Victims of a defective or dangerous product can file a product liability lawsuit if:
- The product has a design defect
- The product has a manufacturing defect
- The manufacturers of the product failed to warn consumers of the potential for harm
In the case of the baby formula lawsuits, parents allege that manufacturers, such as Abbott Laboratories and Mead Johnson, should have known that their baby formula can cause NEC in premature babies. The component of cow’s milk used in their baby formula, bovine spongiform encephalopathy (BSE), has been connected to NEC, sepsis, and other health conditions for premature babies. Their failure to warn the public of the dangers of their products, as well as their marketing of the baby formula as safe, served as the basis of the product liability lawsuits.
The NEC Baby Formula Lawsuits Have Been Consolidated into an MDL
Both Abbott Laboratories and Mead Johnson contested the claim that their baby formula products cause NEC, claiming the disease occurs naturally. In March of 2022, they filed a motion to have all 80 NEC infant formula lawsuits consolidated in front of one judge as multidistrict litigation (MDL).
An MDL allows all lawsuits in a mass tort to be seen under one judge, which helps to add consistency to the discovery process and streamline litigation. As of April 2022, all NEC baby formula lawsuits were consolidated into an MDL before Chief Judge Rebecca Pallmeyer of the Northern District of Illinois.
What is a Bellwether Trial?
In mass torts, there may come the point where bellwether trials become necessary.

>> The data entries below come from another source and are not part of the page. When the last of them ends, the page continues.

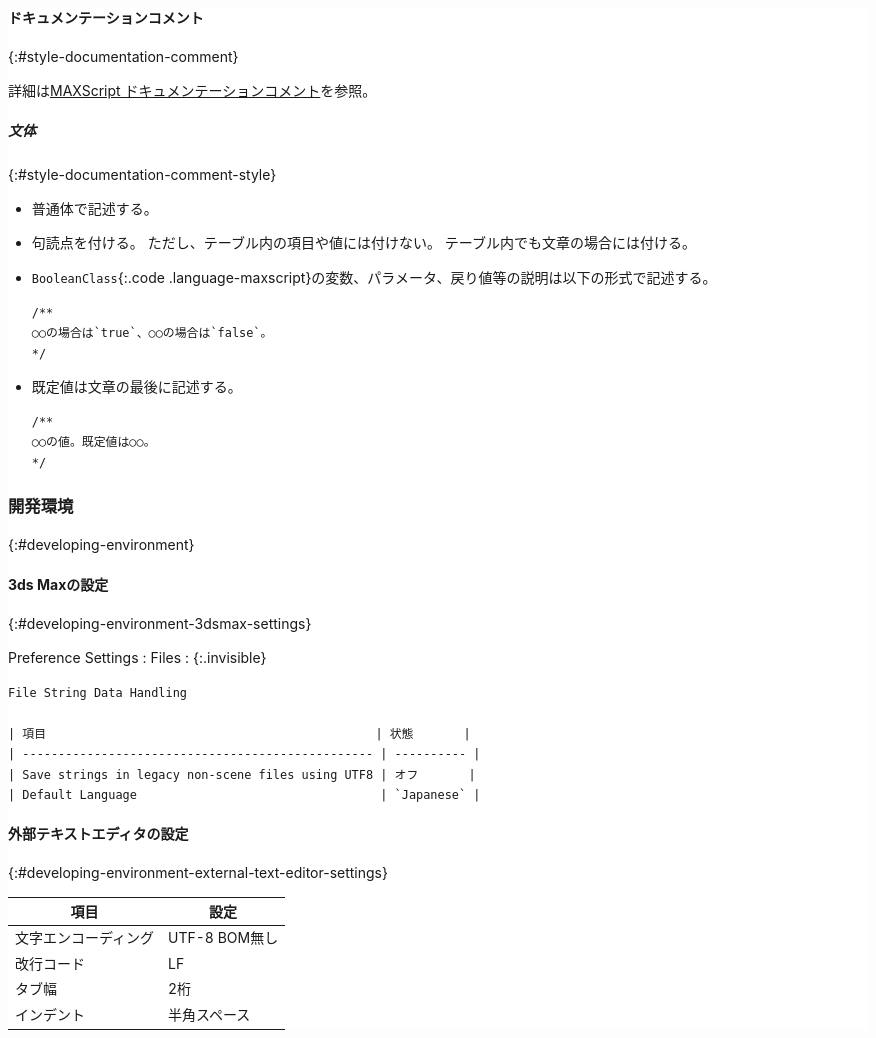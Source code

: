 #### ドキュメンテーションコメント
{:#style-documentation-comment}

詳細は[MAXScript ドキュメンテーションコメント](2017-02-27-specification-of-documentation-comment)を参照。

##### 文体
{:#style-documentation-comment-style}

* 普通体で記述する。

* 句読点を付ける。
  ただし、テーブル内の項目や値には付けない。
  テーブル内でも文章の場合には付ける。

* `BooleanClass`{:.code .language-maxscript}の変数、パラメータ、戻り値等の説明は以下の形式で記述する。

  ```maxscript
  /**
  ○○の場合は`true`、○○の場合は`false`。
  */
  ```

* 既定値は文章の最後に記述する。

  ```maxscript
  /**
  ○○の値。既定値は○○。
  */
  ```

### 開発環境
{:#developing-environment}

#### 3ds Maxの設定
{:#developing-environment-3dsmax-settings}

Preference Settings
: Files
  : <span/>{:.invisible}

    File String Data Handling

    | 項目                                              | 状態       |
    | ------------------------------------------------- | ---------- |
    | Save strings in legacy non-scene files using UTF8 | オフ       |
    | Default Language                                  | `Japanese` |

#### 外部テキストエディタの設定
{:#developing-environment-external-text-editor-settings}

| 項目                 | 設定          |
| -------------------- | ------------- |
| 文字エンコーディング | UTF-8 BOM無し |
| 改行コード           | LF            |
| タブ幅               | 2桁           |
| インデント           | 半角スペース  |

These are test trials involving a small number of plaintiffs in a mass tort where both sides can see how a real trial may go when a jury receives the evidence.
For the plaintiffs, bellwether trials allow them to see how juries respond to certain evidence and determine what evidence would be the best to focus on should the real lawsuit move to Court. For the defendants, it allows them to see whether the evidence presented by the plaintiffs can stand up in front of a jury. These test trials allow both sides to see how future litigation may go, which can expedite a settlement if one side comes out of the bellwether trials unconfident of their chances.

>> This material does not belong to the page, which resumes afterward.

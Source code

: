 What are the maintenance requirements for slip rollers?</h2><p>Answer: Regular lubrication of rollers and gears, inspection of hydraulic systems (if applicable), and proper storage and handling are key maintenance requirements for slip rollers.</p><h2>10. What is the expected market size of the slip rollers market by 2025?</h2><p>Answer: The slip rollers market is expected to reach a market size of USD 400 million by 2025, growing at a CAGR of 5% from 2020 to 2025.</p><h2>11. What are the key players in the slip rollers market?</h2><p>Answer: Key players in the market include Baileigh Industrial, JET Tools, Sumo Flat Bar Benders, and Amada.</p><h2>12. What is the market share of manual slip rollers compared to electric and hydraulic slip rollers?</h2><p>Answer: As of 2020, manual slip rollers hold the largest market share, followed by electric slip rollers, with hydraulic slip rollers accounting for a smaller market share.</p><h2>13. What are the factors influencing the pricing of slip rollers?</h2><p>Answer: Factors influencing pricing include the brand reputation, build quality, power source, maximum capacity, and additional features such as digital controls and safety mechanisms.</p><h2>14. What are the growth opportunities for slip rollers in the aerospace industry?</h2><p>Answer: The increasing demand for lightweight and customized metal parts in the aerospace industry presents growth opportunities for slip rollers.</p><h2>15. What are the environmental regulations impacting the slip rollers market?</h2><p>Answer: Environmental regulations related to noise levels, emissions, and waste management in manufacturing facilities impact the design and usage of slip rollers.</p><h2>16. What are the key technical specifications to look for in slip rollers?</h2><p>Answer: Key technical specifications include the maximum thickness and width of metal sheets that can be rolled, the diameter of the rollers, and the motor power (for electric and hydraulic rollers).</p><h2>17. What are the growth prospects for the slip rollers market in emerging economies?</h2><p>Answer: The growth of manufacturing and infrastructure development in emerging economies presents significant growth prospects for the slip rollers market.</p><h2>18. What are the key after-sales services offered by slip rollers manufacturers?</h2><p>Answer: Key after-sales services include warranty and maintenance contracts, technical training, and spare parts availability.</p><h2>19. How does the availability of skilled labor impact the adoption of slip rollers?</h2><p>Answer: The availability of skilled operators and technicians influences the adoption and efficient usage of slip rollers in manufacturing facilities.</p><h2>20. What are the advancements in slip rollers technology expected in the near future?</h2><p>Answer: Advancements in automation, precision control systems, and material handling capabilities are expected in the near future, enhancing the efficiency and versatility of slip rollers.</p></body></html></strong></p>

Updates on the NEC Baby Formula MDL’s First Bellwether Trials
The NEC baby formula MDL currently stands at the bellwether trial phase, with Judge Pallmeyer identifying eight out of the twelve bellwether cases eligible for trial dates. The plaintiffs selected four cases that would go through an early bellwether trial, and both sides agreed upon 66 cases that would be subject to random selection by the Court.
With the four randomly selected cases and the four cases selected by the plaintiffs ready to go, the defendants have until November 23rd to select the last four cases that will go through the bellwether trials. After all twelve cases are selected, both parties will conduct depositions and discovery for each case.
The group will be reduced to four claims (two for both the plaintiffs and defendants). The two cases each party decides upon must be disclosed within 14 days of the end of discovery, with a three-page submission that explains the order of when each case should be tried. Judge Pallmeyer will determine the bellwether trial schedule, with a case going before a jury every 12 weeks.